SAN FRANCISCO — Globalfoundries has asked European regulators to investigate rival chip foundry TSMC, accusing its larger competitor of unfair competition, according to a report by the Reuters news service.
Globalfoundries (Milpitas, Calif.) has claimed to the EU's legislative and regulatory arm, the European Commission, that TSMC unfairly uses loyalty rebates, exclusivity clauses and bundled rebates as well as penalties to discourage customers from switching to rivals, according to the report, which cites an anonymous semiconductor industry source.
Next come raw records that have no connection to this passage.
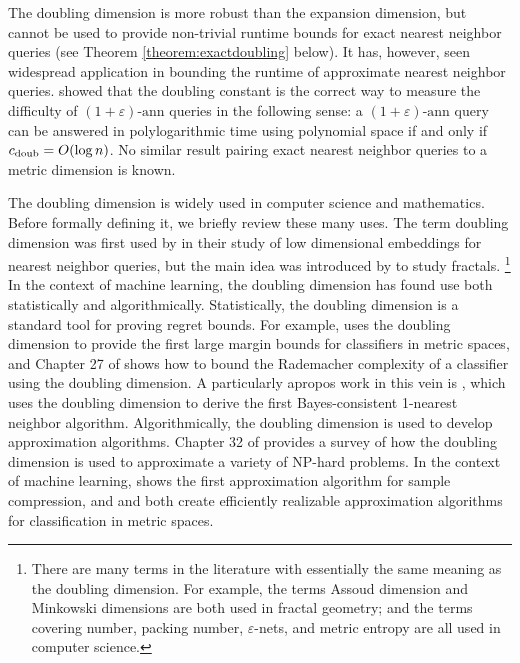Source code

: \documentclass[thesis.tex]{subfiles}
\newcommand{\cdoub}{c_\textnormal{doub}}
\newcommand{\eann}{(1+\varepsilon)\text{-ann}}
\begin{document}
The doubling dimension is more robust than the expansion dimension,
but cannot be used to provide non-trivial runtime bounds for exact nearest neighbor queries (see Theorem \ref{theorem:exactdoubling} below).
It has, however, seen widespread application in bounding the runtime of approximate nearest neighbor queries.
\cite{krauthgamer2005black} showed that the doubling constant is the correct way to measure the difficulty of $\eann$ queries in the following sense:
a $\eann$ query can be answered in polylogarithmic time using polynomial space if and only if $\cdoub = O(\log n)$.
No similar result pairing exact nearest neighbor queries to a metric dimension is known.

The doubling dimension is widely used in computer science and mathematics.
Before formally defining it, we briefly review these many uses. 
The term doubling dimension was first used by \citet{gupta2003bounded} in their study of low dimensional embeddings for nearest neighbor queries,
but the main idea was introduced by \citet{assoud1979etude} to study fractals.%
\footnote{
    There are many terms in the literature with essentially the same meaning as the doubling dimension.
    For example, the terms Assoud dimension and Minkowski dimensions are both used in fractal geometry;
    and the terms covering number, packing number, $\varepsilon$-nets, and metric entropy are all used in computer science. 
}
In the context of machine learning, the doubling dimension has found use both statistically and algorithmically.
Statistically, the doubling dimension is a standard tool for proving regret bounds.
For example, \citet{luxburg2004distance} uses the doubling dimension to provide the first large margin bounds for classifiers in metric spaces,
and Chapter 27 of \cite{shalev2014understanding} shows how to bound the Rademacher complexity of a classifier using the doubling dimension.
A particularly apropos work in this vein is \citet{kontorovich2015bayes},
which uses the doubling dimension to derive the first Bayes-consistent 1-nearest neighbor algorithm.
Algorithmically, the doubling dimension is used to develop approximation algorithms.
Chapter 32 of \cite{toth2017handbook} provides a survey of how the doubling dimension is used to approximate a variety of NP-hard problems.
In the context of machine learning, \citet{gottlieb2014near} shows the first approximation algorithm for sample compression,
and
\citet{gottlieb2014efficient} and \citet{gottlieb2017efficient} both create efficiently realizable approximation algorithms for classification in metric spaces.
\end{document}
A spokesman for Globalfoundries said the company is not surprised to learn that the European Commission is investigating allegedly anti-competitive behavior by TSMC, which has "a virtual lock" on supply.
"It's prudent for the regulator to monitor behaviors more closely and Globalfoundries will naturally support regulatory agencies as they take a closer look at this key industrial sector for Europe and the world," the spokesman said in an emailed statement.
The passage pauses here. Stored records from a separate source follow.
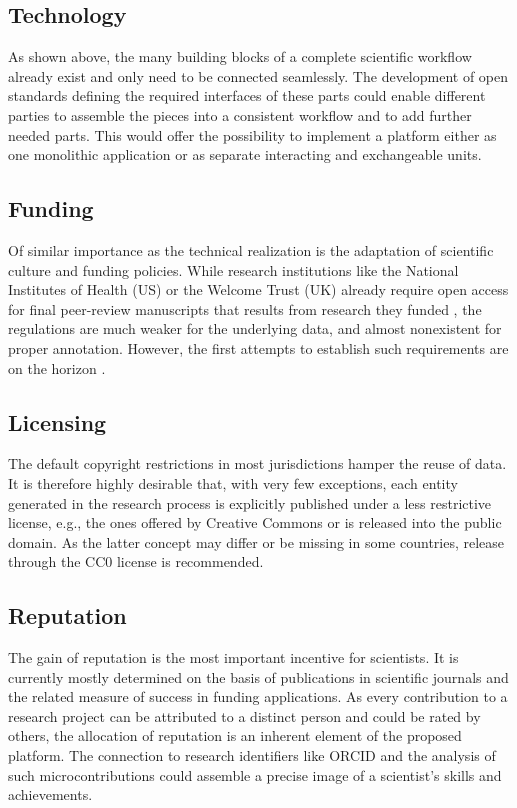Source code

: \documentclass{article}
\begin{document}
\subsection{Technology}

As shown above, the many building blocks of a complete scientific
workflow already exist and only need to be connected seamlessly. The
development of open standards defining the required interfaces of
these parts could enable different parties to assemble the pieces into
a consistent workflow and to add further needed parts. This would
offer the possibility to implement a platform either as one monolithic
application or as separate interacting and exchangeable units.

\subsection{Funding}

Of similar importance as the technical realization is the adaptation
of scientific culture and funding policies. While research
institutions like the National Institutes of Health (US) or the
Welcome Trust (UK) already require open access for final peer-review
manuscripts that results from research they funded \cite{NIH,
  Welcome}, the regulations are much weaker for the underlying data,
and almost nonexistent for proper annotation. However, the first
attempts to establish such requirements are on the horizon
\cite{Welcome2}.

\subsection{Licensing}

The default copyright restrictions in most jurisdictions hamper the
reuse of data. It is therefore highly desirable that, with very few
exceptions, each entity generated in the research process is
explicitly published under a less restrictive license, e.g., the ones
offered by Creative Commons \cite{CC} or is released into the public
domain. As the latter concept may differ or be missing in some
countries, release through the CC0 license \cite{CC0} is recommended.

\subsection{Reputation}

The gain of reputation is the most important incentive for
scientists. It is currently mostly determined on the basis of
publications in scientific journals and the related measure of success
in funding applications. As every contribution to a research project
can be attributed to a distinct person and could be rated by others,
the allocation of reputation is an inherent element of the proposed
platform. The connection to research identifiers like ORCID
\cite{ORCID} and the analysis of such microcontributions could
assemble a precise image of a scientist's skills and achievements.
\end{document}
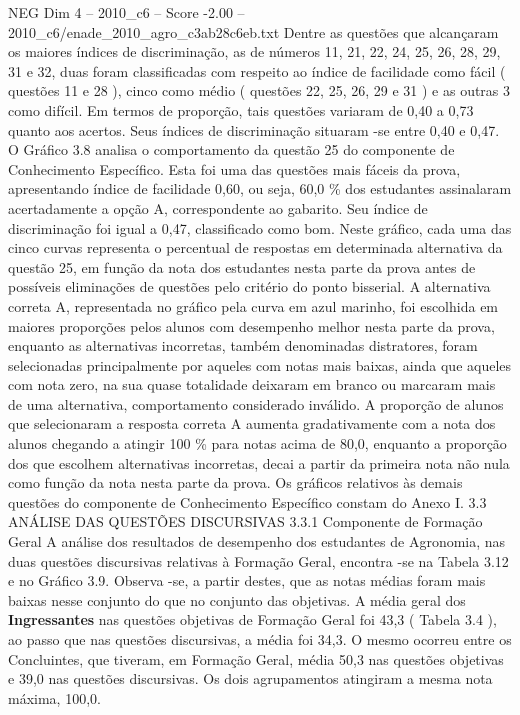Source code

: \begin{textsample}{NEG Dim 4 – 2010\_c6 – Score -2.00 – 2010\_c6/enade\_2010\_agro\_c3ab28c6eb.txt}
Dentre as questões que alcançaram os maiores índices de discriminação, as de números 11, 21, 22, 24, 25, 26, 28, 29, 31 e 32, duas foram classificadas com respeito ao índice de facilidade como fácil ( questões 11 e 28 ), cinco como médio ( questões 22, 25, 26, 29 e 31 ) e as outras 3 como difícil.
Em termos de proporção, tais questões variaram de 0,40 a 0,73 quanto aos acertos.
Seus índices de discriminação situaram -se entre 0,40 e 0,47.
O Gráfico 3.8 analisa o comportamento da questão 25 do componente de Conhecimento Específico.
Esta foi uma das questões mais fáceis da prova, apresentando índice de facilidade 0,60, ou seja, 60,0 \% dos estudantes assinalaram acertadamente a opção A, correspondente ao gabarito.
Seu índice de discriminação foi igual a 0,47, classificado como bom.
Neste gráfico, cada uma das cinco curvas representa o percentual de respostas em determinada alternativa da questão 25, em função da nota dos estudantes nesta parte da prova antes de possíveis eliminações de questões pelo critério do ponto bisserial.
A alternativa correta A, representada no gráfico pela curva em azul marinho, foi escolhida em maiores proporções pelos alunos com desempenho melhor nesta parte da prova, enquanto as alternativas incorretas, também denominadas distratores, foram selecionadas principalmente por aqueles com notas mais baixas, ainda que aqueles com nota zero, na sua quase totalidade deixaram em branco ou marcaram mais de uma alternativa, comportamento considerado inválido.
A proporção de alunos que selecionaram a resposta correta A aumenta gradativamente com a nota dos alunos chegando a atingir 100 \% para notas acima de 80,0, enquanto a proporção dos que escolhem alternativas incorretas, decai a partir da primeira nota não nula como função da nota nesta parte da prova.
Os gráficos relativos às demais questões do componente de Conhecimento Específico constam do Anexo I. 3.3 ANÁLISE DAS QUESTÕES DISCURSIVAS 3.3.1 Componente de Formação Geral A análise dos resultados de desempenho dos estudantes de Agronomia, nas duas questões discursivas relativas à Formação Geral, encontra -se na Tabela 3.12 e no Gráfico 3.9.
Observa -se, a partir destes, que as notas médias foram mais baixas nesse conjunto do que no conjunto das objetivas.
A média geral dos \textbf{Ingressantes} nas questões objetivas de Formação Geral foi 43,3 ( Tabela 3.4 ), ao passo que nas questões discursivas, a média foi 34,3.
O mesmo ocorreu entre os Concluintes, que tiveram, em Formação Geral, média 50,3 nas questões objetivas e 39,0 nas questões discursivas.
Os dois agrupamentos atingiram a mesma nota máxima, 100,0.

\end{textsample}
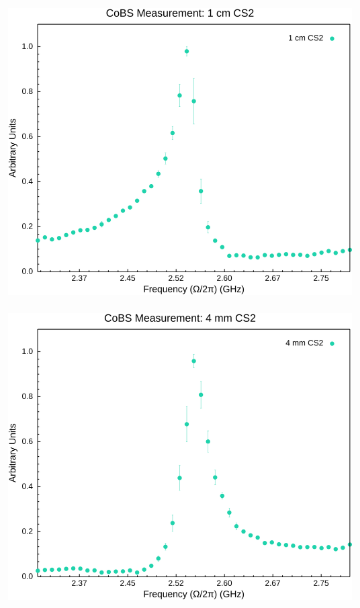 \begin{figure}[t]
  \centering
  \begin{subfigure}[b]{0.49\textwidth}
    \centering
    \hspace{-2em}
    \includegraphics[width=\textwidth]{figs/4-Raman/CoBS Measurement: 1 cm CS2.png}
    \label{fig:Raman:1cmCS2}
  \end{subfigure}
  \hfill
  \begin{subfigure}[b]{0.49\textwidth}
    \centering
    \hspace{-2em}
    \includegraphics[width=\textwidth]{figs/4-Raman/CoBS Measurement: 4 mm CS2.png}

\end{subfigure}
\end{figure}
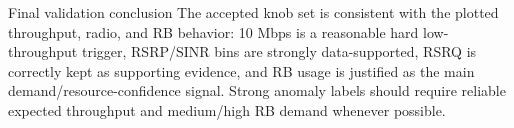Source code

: \documentclass[12pt,a4paper]{article}
\begin{document}
\begin{successbox}{Final validation conclusion}
The accepted knob set is consistent with the plotted throughput, radio, and RB behavior: 10 Mbps is a reasonable hard low-throughput trigger, RSRP/SINR bins are strongly data-supported, RSRQ is correctly kept as supporting evidence, and RB usage is justified as the main demand/resource-confidence signal. Strong anomaly labels should require reliable expected throughput and medium/high RB demand whenever possible.
\end{successbox}
\end{document}
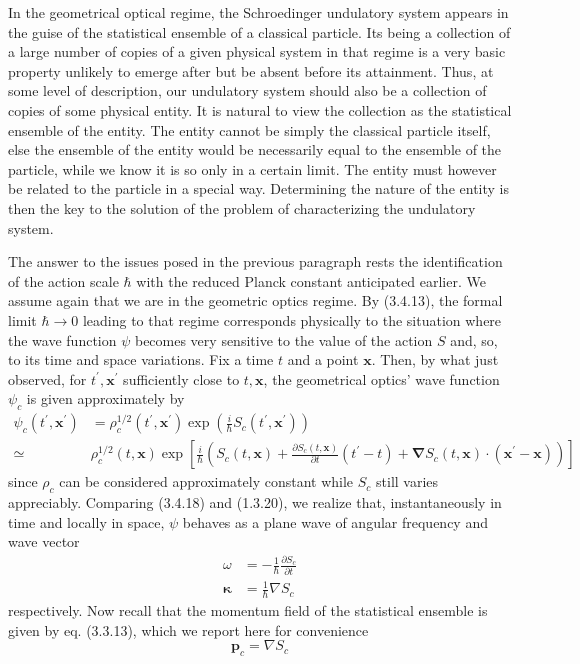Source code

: \documentclass{article}
\begin{document}
In the geometrical optical regime, the Schroedinger undulatory system appears in the guise of the statistical ensemble of a classical particle. Its being a collection of a large number of copies of a given physical system in that regime is a very basic property unlikely to emerge after but be absent before its attainment. Thus, at some level of description, our undulatory system should also be a collection of copies of some physical entity. It is natural to view the collection as the statistical ensemble of the entity. The entity cannot be simply the classical particle itself, else the ensemble of the entity would be necessarily equal to the ensemble of the particle, while we know it is so only in a certain limit. The entity must however be related to the particle in a special way. Determining the nature of the entity is then the key to the solution of the problem of characterizing the undulatory system.

The answer to the issues posed in the previous paragraph rests the identification of the action scale $\hbar$ with the reduced Planck constant anticipated earlier. We assume again that we are in the geometric optics regime. By (3.4.13), the formal limit $\hbar \rightarrow 0$ leading to that regime corresponds physically to the situation where the wave function $\psi$ becomes very sensitive to the value of the action $S$ and, so, to its time and space variations. Fix a time $t$ and a point $\boldsymbol{x}$. Then, by what just observed, for $t^{\prime}, \boldsymbol{x}^{\prime}$ sufficiently close to $t, \boldsymbol{x}$, the geometrical optics' wave function $\psi_{c}$ is given approximately by
$$
\begin{align*}
\psi_{c}\left(t^{\prime}, \boldsymbol{x}^{\prime}\right) & =\rho_{c}^{1 / 2}\left(t^{\prime}, \boldsymbol{x}^{\prime}\right) \exp \left(\frac{i}{\hbar} S_{c}\left(t^{\prime}, \boldsymbol{x}^{\prime}\right)\right)  \tag{3.4.18}\\
\simeq & \rho_{c}^{1 / 2}(t, \boldsymbol{x}) \exp \left[\frac{i}{\hbar}\left(S_{c}(t, \boldsymbol{x})+\frac{\partial S_{c}(t, \boldsymbol{x})}{\partial t}\left(t^{\prime}-t\right)+\boldsymbol{\nabla} S_{c}(t, \boldsymbol{x}) \cdot\left(\boldsymbol{x}^{\prime}-\boldsymbol{x}\right)\right)\right]
\end{align*}
$$
since $\rho_{c}$ can be considered approximately constant while $S_{c}$ still varies appreciably. Comparing (3.4.18) and (1.3.20), we realize that, instantaneously in time and locally in space, $\psi$ behaves as a plane wave of angular frequency and wave vector
$$
\begin{align*}
\omega & =-\frac{1}{\hbar} \frac{\partial S_{c}}{\partial t}  \tag{3.4.19a}\\
\boldsymbol{\kappa} & =\frac{1}{\hbar} \nabla S_{c} \tag{3.4.19b}
\end{align*}
$$
respectively. Now recall that the momentum field of the statistical ensemble is given by eq. (3.3.13), which we report here for convenience
$$
\begin{equation*}
\boldsymbol{p}_{c}=\nabla S_{c} \tag{3.4.20}
\end{equation*}
$$
\end{document}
A TSMC spokeswoman told EE Times that it has received no official request from any legal authority related to the allegation.
In an emailed statement, the spokeswoman said: "Our customers always have the freedom to choose, which we respect greatly, and they choose us because of the value we deliver toward their long term success. Any accusation that TSMC threatens or harms customers is absolutely baseless, and we will vigorously defend our hard-earned trust and our most valued reputation."
TSMC is far and away the market leader in the pure play foundry space, with 2016 market share of 59 percent, according to market research firm IC Insights. Globalfoundries is the No. 2 player in the market, with 2016 share of 11 percent, according to research firm.